L impératrice de Russie vient d'acheter sa bibliothèque, qui est d'environ dix mille volumes, dont un grand nombre, dit-on, a des notes de sa main.a Cette princesse se propose de mettre cette bibliothèque dans un petit temple qu'elle fera construire exprès, et au milieu duquel elle fera construire un monument en son honneur.

Ce monument, Sire, ne vaudra pas l'Éloge que V. M. doit faire de ce grand homme. Cet Éloge rappellera un beau vers de Voltaire :b

Le grand Condé pleurant aux vers du grand Corneille.

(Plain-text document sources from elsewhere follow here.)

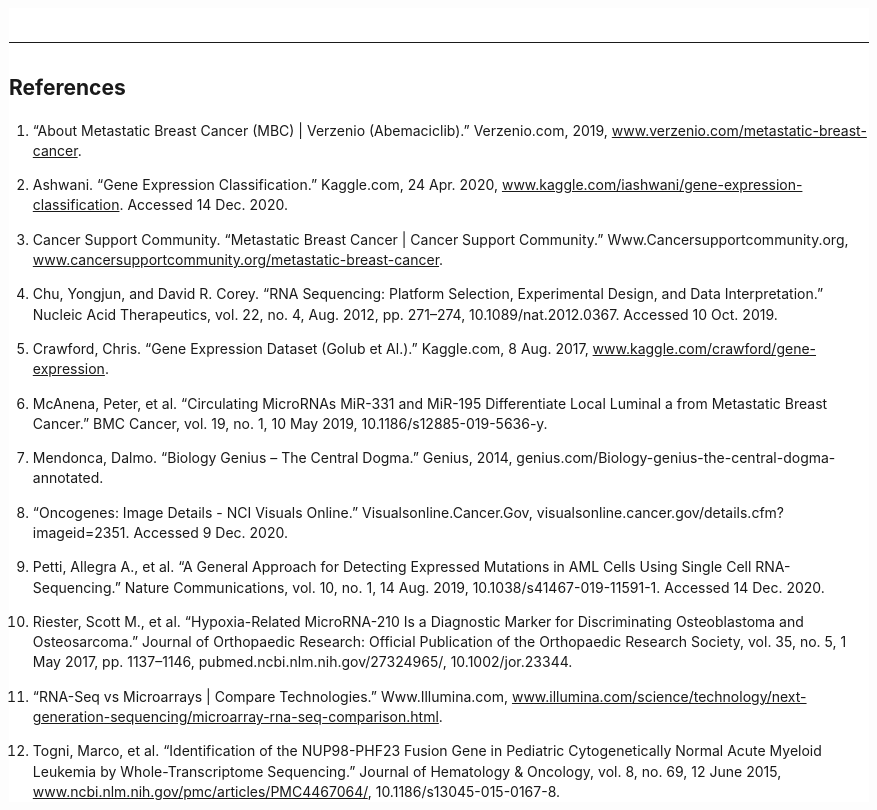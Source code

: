 &nbsp;

***

## References

1. “About Metastatic Breast Cancer (MBC) | Verzenio (Abemaciclib).” Verzenio.com, 2019, www.verzenio.com/metastatic-breast-cancer.

2. Ashwani. “Gene Expression Classification.” Kaggle.com, 24 Apr. 2020, www.kaggle.com/iashwani/gene-expression-classification. Accessed 14 Dec. 2020. 

3. Cancer Support Community. “Metastatic Breast Cancer | Cancer Support Community.” Www.Cancersupportcommunity.org, www.cancersupportcommunity.org/metastatic-breast-cancer.

4. Chu, Yongjun, and David R. Corey. “RNA Sequencing: Platform Selection, Experimental Design, and Data Interpretation.” Nucleic Acid Therapeutics, vol. 22, no. 4, Aug. 2012, pp. 271–274, 10.1089/nat.2012.0367. Accessed 10 Oct. 2019.

5. Crawford, Chris. “Gene Expression Dataset (Golub et Al.).” Kaggle.com, 8 Aug. 2017, www.kaggle.com/crawford/gene-expression.

6. McAnena, Peter, et al. “Circulating MicroRNAs MiR-331 and MiR-195 Differentiate Local Luminal a from Metastatic Breast Cancer.” BMC Cancer, vol. 19, no. 1, 10 May 2019, 10.1186/s12885-019-5636-y.

7. Mendonca, Dalmo. “Biology Genius – The Central Dogma.” Genius, 2014, genius.com/Biology-genius-the-central-dogma-annotated.

8. “Oncogenes: Image Details - NCI Visuals Online.” Visualsonline.Cancer.Gov, visualsonline.cancer.gov/details.cfm?imageid=2351. Accessed 9 Dec. 2020.

9. Petti, Allegra A., et al. “A General Approach for Detecting Expressed Mutations in AML Cells Using Single Cell RNA-Sequencing.” Nature Communications, vol. 10, no. 1, 14 Aug. 2019, 10.1038/s41467-019-11591-1. Accessed 14 Dec. 2020.

10. Riester, Scott M., et al. “Hypoxia-Related MicroRNA-210 Is a Diagnostic Marker for Discriminating Osteoblastoma and Osteosarcoma.” Journal of Orthopaedic Research: Official Publication of the Orthopaedic Research Society, vol. 35, no. 5, 1 May 2017, pp. 1137–1146, pubmed.ncbi.nlm.nih.gov/27324965/, 10.1002/jor.23344.

11. “RNA-Seq vs Microarrays | Compare Technologies.” Www.Illumina.com, www.illumina.com/science/technology/next-generation-sequencing/microarray-rna-seq-comparison.html.

12. Togni, Marco, et al. “Identification of the NUP98-PHF23 Fusion Gene in Pediatric Cytogenetically Normal Acute Myeloid Leukemia by Whole-Transcriptome Sequencing.” Journal of Hematology & Oncology, vol. 8, no. 69, 12 June 2015, www.ncbi.nlm.nih.gov/pmc/articles/PMC4467064/, 10.1186/s13045-015-0167-8.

Cet Éloge, Sire, sera le signal de beaucoup d'autres qui ne le vaudront pas, mais auxquels il servira de modèle; et les gens de lettres apporteront après vous le denier de la veuve. L'Académie française ne pense point encore à lui choisir un successeur; elle y est trop embarrassée, elle tardera le plus qu'elle pourra; et ce qu'il y a de fâcheux, c'est que le successeur de Voltaire sera reçu par un prêtre, qui était directeur lorsque ce grand homme est mort. Ses confrères suppléeront de leur mieux à ce que ce capelan ne dira pas. Pourquoi faut-il qu'ils aient la langue et les mains liées? Nous voulons toujours lui faire un service, et nous n'espérons guère de l'obtenir; et chacun de nous peut dire, en parodiant un vers de l'opéra :

Ah! j'attendrai longtemps, la messe est loin encore.

Je ne sais si j'ai eu l'honneur de mander à V. M. qu'un très-habile


a Voyez t. XXIV, p. 27.

b Voyez Le Russe à Paris, 1760, Œuvres de Voltaire, édit. Beuchot, t. XIV, p. 181. Condé, âgé de vingt ans, versa des larmes à la première représentation de Cinna.